PROBLEM STATEMENT
Only lines holding "difference" are needed; copy each of them from the data below.

Collected data
§ §
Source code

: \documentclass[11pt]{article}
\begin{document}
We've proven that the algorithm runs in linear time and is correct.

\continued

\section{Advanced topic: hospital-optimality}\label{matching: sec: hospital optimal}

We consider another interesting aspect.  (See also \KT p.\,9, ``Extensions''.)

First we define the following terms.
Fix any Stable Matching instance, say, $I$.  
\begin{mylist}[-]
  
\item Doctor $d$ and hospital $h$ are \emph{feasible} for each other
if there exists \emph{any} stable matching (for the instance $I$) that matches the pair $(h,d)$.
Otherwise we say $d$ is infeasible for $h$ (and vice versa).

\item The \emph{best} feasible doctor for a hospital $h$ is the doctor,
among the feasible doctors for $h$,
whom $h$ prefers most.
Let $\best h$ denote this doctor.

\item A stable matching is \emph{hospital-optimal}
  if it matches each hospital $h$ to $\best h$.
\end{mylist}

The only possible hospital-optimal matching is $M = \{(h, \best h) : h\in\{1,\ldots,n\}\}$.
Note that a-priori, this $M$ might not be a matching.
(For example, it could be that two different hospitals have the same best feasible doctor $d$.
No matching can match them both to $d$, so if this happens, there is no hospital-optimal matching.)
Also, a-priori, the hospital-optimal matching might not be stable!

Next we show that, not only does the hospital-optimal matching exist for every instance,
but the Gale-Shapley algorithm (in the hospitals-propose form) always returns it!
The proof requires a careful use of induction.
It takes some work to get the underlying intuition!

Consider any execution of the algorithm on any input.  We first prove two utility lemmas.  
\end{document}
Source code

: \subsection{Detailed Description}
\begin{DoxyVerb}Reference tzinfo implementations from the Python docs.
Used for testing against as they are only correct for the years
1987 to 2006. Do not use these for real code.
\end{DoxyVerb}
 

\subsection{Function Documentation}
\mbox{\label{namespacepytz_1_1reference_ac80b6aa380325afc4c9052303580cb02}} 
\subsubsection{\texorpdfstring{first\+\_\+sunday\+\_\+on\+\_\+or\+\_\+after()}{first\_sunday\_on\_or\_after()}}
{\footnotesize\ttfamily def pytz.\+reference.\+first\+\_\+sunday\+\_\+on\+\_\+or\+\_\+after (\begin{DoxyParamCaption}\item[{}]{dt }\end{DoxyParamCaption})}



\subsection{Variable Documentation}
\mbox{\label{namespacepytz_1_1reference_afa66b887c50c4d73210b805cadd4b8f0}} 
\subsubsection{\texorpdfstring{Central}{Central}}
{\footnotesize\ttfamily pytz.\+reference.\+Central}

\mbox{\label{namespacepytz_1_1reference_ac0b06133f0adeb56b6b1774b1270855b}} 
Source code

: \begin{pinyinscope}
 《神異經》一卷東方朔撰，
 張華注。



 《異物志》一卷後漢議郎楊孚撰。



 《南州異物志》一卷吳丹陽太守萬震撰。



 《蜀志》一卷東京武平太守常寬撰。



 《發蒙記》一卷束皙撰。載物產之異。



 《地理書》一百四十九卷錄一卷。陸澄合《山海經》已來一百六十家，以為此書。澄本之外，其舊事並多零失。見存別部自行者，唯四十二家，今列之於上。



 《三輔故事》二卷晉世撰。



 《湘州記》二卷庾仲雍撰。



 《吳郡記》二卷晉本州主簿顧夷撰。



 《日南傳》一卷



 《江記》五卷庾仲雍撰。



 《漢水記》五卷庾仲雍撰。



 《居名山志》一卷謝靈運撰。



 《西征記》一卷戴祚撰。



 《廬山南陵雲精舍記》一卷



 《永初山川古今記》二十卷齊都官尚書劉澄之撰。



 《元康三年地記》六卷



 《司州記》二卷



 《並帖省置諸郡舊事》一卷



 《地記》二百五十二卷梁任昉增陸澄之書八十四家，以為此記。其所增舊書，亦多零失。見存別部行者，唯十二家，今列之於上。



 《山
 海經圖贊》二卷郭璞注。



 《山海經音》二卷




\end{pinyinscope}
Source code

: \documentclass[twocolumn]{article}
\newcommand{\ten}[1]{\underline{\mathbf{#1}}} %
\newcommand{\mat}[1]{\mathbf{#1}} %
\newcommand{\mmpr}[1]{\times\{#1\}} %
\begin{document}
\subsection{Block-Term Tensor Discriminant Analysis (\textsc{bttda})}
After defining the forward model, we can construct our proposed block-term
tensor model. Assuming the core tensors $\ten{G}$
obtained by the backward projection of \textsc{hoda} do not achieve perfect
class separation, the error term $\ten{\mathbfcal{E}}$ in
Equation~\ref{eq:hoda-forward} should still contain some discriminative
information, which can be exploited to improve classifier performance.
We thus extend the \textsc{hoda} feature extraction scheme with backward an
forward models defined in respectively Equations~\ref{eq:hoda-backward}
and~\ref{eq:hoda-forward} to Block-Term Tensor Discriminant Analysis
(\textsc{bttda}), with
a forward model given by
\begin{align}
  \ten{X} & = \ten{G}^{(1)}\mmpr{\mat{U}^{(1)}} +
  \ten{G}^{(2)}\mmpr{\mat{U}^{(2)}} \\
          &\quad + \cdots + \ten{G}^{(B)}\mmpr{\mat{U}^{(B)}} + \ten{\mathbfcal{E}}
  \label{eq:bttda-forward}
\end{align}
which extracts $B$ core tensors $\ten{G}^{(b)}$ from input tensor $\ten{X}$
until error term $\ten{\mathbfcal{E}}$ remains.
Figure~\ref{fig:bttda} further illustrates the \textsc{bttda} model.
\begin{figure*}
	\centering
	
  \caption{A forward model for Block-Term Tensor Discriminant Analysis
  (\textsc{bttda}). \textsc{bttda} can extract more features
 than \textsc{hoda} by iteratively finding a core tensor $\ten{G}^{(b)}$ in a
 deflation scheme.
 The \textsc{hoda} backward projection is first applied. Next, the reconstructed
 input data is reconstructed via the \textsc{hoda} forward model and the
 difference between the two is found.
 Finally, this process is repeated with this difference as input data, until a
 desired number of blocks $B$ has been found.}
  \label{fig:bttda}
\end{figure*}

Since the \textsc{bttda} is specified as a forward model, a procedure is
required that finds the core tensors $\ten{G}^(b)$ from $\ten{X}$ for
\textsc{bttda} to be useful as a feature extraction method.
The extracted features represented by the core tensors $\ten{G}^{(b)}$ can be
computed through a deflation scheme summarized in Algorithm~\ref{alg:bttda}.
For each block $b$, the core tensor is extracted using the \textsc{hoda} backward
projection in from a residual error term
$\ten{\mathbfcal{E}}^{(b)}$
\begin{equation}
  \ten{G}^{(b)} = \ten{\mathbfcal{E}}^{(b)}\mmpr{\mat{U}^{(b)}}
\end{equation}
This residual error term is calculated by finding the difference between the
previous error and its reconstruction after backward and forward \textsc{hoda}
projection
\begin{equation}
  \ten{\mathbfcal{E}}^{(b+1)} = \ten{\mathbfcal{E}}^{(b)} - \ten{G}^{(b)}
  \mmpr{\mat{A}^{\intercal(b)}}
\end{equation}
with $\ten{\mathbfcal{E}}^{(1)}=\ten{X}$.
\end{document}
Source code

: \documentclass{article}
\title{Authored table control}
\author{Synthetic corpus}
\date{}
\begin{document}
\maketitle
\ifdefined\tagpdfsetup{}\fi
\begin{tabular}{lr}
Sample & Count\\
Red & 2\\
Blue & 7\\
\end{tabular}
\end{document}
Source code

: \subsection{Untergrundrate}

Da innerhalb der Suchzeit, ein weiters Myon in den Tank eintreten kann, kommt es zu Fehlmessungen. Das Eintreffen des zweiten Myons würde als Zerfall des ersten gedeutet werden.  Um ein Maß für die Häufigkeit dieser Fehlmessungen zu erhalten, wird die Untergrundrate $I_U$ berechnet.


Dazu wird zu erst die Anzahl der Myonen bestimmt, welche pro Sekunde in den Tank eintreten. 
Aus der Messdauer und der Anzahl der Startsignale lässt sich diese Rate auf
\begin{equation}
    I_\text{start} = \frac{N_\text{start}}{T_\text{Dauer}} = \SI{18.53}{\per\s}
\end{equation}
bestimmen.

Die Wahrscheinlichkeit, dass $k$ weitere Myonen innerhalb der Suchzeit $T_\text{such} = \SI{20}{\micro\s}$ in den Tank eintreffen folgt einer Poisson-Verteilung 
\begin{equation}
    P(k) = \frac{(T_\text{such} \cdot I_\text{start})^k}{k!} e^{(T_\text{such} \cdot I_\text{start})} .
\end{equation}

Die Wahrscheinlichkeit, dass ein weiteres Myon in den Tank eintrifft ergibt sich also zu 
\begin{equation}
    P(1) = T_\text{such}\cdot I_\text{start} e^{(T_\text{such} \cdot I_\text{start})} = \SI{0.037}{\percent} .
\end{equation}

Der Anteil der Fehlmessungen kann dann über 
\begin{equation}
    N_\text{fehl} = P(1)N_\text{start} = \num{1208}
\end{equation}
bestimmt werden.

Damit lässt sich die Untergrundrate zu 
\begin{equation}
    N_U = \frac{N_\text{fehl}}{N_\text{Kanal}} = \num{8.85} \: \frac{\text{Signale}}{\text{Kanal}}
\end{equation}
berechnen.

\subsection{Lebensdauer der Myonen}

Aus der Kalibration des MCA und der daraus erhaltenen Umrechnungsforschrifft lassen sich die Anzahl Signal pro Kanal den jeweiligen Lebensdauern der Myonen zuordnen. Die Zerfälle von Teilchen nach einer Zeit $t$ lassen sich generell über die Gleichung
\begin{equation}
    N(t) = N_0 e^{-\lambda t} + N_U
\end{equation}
§ §
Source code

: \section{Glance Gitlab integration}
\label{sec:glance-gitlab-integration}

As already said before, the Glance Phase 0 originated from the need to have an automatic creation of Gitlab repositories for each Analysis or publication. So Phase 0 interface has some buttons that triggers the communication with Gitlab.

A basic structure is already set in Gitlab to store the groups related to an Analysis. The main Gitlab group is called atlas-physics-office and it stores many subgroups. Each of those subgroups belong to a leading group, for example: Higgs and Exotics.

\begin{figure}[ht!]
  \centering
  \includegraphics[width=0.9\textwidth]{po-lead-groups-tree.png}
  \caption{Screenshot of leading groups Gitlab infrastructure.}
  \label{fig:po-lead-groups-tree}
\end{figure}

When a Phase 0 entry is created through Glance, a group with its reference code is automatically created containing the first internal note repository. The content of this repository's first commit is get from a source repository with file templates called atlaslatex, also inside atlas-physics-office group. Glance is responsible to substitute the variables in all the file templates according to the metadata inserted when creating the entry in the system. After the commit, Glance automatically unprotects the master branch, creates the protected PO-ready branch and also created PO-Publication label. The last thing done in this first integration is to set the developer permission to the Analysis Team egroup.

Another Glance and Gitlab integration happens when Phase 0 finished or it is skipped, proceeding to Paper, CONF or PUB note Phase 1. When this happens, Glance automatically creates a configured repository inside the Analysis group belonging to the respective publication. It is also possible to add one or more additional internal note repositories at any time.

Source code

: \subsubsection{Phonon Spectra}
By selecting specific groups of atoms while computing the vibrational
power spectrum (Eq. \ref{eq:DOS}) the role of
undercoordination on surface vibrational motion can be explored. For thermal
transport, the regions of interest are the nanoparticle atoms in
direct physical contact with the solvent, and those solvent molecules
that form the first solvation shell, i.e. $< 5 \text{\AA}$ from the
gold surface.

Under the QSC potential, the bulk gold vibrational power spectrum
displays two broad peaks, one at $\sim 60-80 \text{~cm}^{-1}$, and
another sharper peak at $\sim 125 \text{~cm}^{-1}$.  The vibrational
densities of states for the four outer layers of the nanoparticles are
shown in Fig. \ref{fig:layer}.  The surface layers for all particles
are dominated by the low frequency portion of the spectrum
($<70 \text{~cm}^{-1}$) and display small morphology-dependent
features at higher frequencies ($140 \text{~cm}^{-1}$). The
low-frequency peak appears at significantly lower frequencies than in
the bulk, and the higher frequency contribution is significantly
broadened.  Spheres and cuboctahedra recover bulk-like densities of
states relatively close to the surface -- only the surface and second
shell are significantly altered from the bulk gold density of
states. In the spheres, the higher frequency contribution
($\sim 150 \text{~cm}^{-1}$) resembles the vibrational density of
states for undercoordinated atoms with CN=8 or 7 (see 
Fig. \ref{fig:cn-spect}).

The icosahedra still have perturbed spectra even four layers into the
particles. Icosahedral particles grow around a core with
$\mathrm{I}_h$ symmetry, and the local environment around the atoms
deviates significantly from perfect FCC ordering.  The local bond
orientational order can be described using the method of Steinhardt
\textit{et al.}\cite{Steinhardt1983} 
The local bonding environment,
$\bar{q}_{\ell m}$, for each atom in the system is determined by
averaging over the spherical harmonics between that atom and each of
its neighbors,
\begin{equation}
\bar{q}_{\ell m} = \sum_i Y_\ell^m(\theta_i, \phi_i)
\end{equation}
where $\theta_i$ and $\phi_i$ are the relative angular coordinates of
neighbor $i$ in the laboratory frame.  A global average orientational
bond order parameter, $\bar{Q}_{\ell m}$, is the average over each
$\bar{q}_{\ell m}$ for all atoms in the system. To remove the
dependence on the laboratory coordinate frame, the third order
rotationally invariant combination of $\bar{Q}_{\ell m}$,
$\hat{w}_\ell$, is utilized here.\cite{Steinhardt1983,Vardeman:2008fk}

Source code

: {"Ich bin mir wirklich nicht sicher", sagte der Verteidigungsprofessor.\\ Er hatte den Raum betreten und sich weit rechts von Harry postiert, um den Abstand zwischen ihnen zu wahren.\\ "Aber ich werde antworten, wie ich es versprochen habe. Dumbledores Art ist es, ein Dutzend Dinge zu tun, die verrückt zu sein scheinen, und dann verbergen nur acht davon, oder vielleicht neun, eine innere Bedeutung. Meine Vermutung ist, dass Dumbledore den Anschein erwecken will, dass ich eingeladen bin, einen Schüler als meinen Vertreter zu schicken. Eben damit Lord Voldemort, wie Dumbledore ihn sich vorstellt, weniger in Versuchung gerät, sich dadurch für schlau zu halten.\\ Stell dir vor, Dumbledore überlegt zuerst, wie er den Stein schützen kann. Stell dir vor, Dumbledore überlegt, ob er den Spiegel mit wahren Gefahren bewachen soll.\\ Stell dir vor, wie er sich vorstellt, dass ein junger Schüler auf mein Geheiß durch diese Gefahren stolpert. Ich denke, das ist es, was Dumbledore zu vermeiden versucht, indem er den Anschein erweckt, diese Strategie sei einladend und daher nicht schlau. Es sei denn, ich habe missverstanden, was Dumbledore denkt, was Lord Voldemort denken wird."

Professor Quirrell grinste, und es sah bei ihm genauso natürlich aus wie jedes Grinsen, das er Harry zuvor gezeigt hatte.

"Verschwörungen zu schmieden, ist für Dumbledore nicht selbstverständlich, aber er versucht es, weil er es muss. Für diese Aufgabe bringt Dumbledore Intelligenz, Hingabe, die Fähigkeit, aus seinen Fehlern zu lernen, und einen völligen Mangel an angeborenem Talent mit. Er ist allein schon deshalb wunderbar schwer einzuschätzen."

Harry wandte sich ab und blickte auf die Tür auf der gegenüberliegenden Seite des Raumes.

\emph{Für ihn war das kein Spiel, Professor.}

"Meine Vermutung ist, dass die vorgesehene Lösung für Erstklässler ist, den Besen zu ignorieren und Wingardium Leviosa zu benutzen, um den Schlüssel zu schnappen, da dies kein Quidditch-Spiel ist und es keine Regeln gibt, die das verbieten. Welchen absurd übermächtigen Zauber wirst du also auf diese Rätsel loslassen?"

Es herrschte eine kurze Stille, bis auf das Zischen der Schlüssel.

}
§ §
WRITTEN SOLUTION
 difference between the two is found.
 Finally, this process is repeated with this difference as input data, until a
This residual error term is calculated by finding the difference between the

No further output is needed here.